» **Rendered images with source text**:
--------
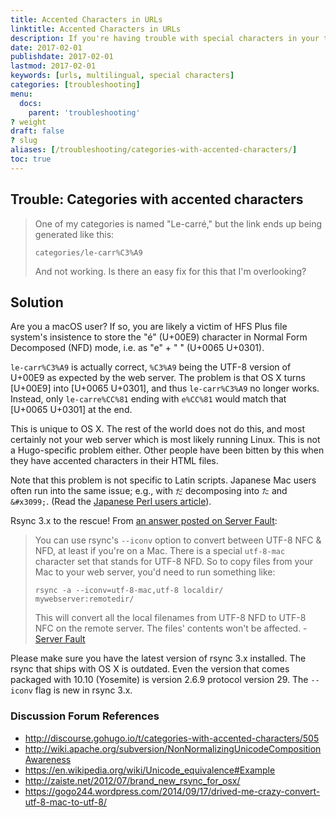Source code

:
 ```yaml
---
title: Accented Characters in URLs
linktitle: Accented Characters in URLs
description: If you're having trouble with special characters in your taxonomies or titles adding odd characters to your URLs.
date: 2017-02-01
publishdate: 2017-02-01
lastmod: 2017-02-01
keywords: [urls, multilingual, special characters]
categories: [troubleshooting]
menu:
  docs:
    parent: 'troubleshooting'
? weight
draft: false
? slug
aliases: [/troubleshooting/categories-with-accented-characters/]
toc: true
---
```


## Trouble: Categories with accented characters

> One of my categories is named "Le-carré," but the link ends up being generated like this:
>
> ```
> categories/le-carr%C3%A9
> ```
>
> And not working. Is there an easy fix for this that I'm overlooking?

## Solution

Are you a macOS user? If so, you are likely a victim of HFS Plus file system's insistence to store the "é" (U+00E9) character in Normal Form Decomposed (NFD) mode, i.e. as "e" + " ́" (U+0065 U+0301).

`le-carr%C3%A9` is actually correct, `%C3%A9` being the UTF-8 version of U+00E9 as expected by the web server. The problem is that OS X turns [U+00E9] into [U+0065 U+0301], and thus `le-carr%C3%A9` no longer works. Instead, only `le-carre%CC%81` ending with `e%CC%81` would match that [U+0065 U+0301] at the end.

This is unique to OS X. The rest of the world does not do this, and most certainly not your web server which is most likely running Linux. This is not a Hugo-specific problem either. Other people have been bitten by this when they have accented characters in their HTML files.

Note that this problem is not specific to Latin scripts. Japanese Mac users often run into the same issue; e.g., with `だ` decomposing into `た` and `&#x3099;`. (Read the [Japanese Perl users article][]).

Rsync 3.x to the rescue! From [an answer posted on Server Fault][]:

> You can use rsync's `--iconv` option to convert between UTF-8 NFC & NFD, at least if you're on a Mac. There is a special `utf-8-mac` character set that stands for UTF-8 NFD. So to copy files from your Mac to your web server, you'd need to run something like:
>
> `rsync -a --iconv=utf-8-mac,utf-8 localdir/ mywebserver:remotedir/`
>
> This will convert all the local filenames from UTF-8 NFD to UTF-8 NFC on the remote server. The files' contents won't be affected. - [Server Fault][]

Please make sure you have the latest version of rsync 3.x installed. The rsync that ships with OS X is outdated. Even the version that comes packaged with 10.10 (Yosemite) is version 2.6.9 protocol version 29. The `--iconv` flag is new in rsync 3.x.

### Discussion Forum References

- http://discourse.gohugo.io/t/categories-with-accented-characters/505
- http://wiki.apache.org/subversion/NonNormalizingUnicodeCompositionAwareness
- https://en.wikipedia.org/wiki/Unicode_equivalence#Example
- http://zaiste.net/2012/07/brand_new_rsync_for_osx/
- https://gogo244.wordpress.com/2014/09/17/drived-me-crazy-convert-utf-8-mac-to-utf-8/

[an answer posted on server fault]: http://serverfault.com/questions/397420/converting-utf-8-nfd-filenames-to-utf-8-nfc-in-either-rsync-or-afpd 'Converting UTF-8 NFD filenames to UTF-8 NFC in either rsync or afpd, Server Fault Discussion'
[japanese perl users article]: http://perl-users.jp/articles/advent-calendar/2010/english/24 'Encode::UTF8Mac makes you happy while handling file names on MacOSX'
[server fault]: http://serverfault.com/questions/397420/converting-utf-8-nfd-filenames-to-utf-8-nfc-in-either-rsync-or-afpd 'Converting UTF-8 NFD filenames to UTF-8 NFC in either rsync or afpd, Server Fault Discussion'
--------
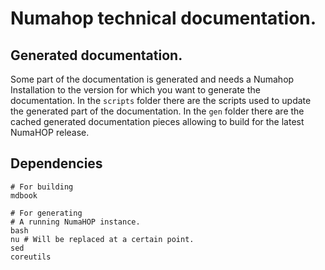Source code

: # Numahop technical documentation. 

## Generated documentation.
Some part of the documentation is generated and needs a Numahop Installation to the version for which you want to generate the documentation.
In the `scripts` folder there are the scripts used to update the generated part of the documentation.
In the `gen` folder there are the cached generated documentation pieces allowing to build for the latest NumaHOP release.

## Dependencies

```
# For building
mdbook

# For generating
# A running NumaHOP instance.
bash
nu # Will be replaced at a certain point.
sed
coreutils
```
--------
» **DESCRIPTION OF THE TASK**: In the records above, find the line with "Are you a macOS"; write out exactly that line and each one after it, stopping after the line with "- [Server Fault][]".

» **WORKED SOLUTION**:
Are you a macOS user? If so, you are likely a victim of HFS Plus file system's insistence to store the "é" (U+00E9) character in Normal Form Decomposed (NFD) mode, i.e. as "e" + " ́" (U+0065 U+0301).

`le-carr%C3%A9` is actually correct, `%C3%A9` being the UTF-8 version of U+00E9 as expected by the web server. The problem is that OS X turns [U+00E9] into [U+0065 U+0301], and thus `le-carr%C3%A9` no longer works. Instead, only `le-carre%CC%81` ending with `e%CC%81` would match that [U+0065 U+0301] at the end.

This is unique to OS X. The rest of the world does not do this, and most certainly not your web server which is most likely running Linux. This is not a Hugo-specific problem either. Other people have been bitten by this when they have accented characters in their HTML files.

Note that this problem is not specific to Latin scripts. Japanese Mac users often run into the same issue; e.g., with `だ` decomposing into `た` and `&#x3099;`. (Read the [Japanese Perl users article][]).

Rsync 3.x to the rescue! From [an answer posted on Server Fault][]:

> You can use rsync's `--iconv` option to convert between UTF-8 NFC & NFD, at least if you're on a Mac. There is a special `utf-8-mac` character set that stands for UTF-8 NFD. So to copy files from your Mac to your web server, you'd need to run something like:
>
> `rsync -a --iconv=utf-8-mac,utf-8 localdir/ mywebserver:remotedir/`
>
> This will convert all the local filenames from UTF-8 NFD to UTF-8 NFC on the remote server. The files' contents won't be affected. - [Server Fault][]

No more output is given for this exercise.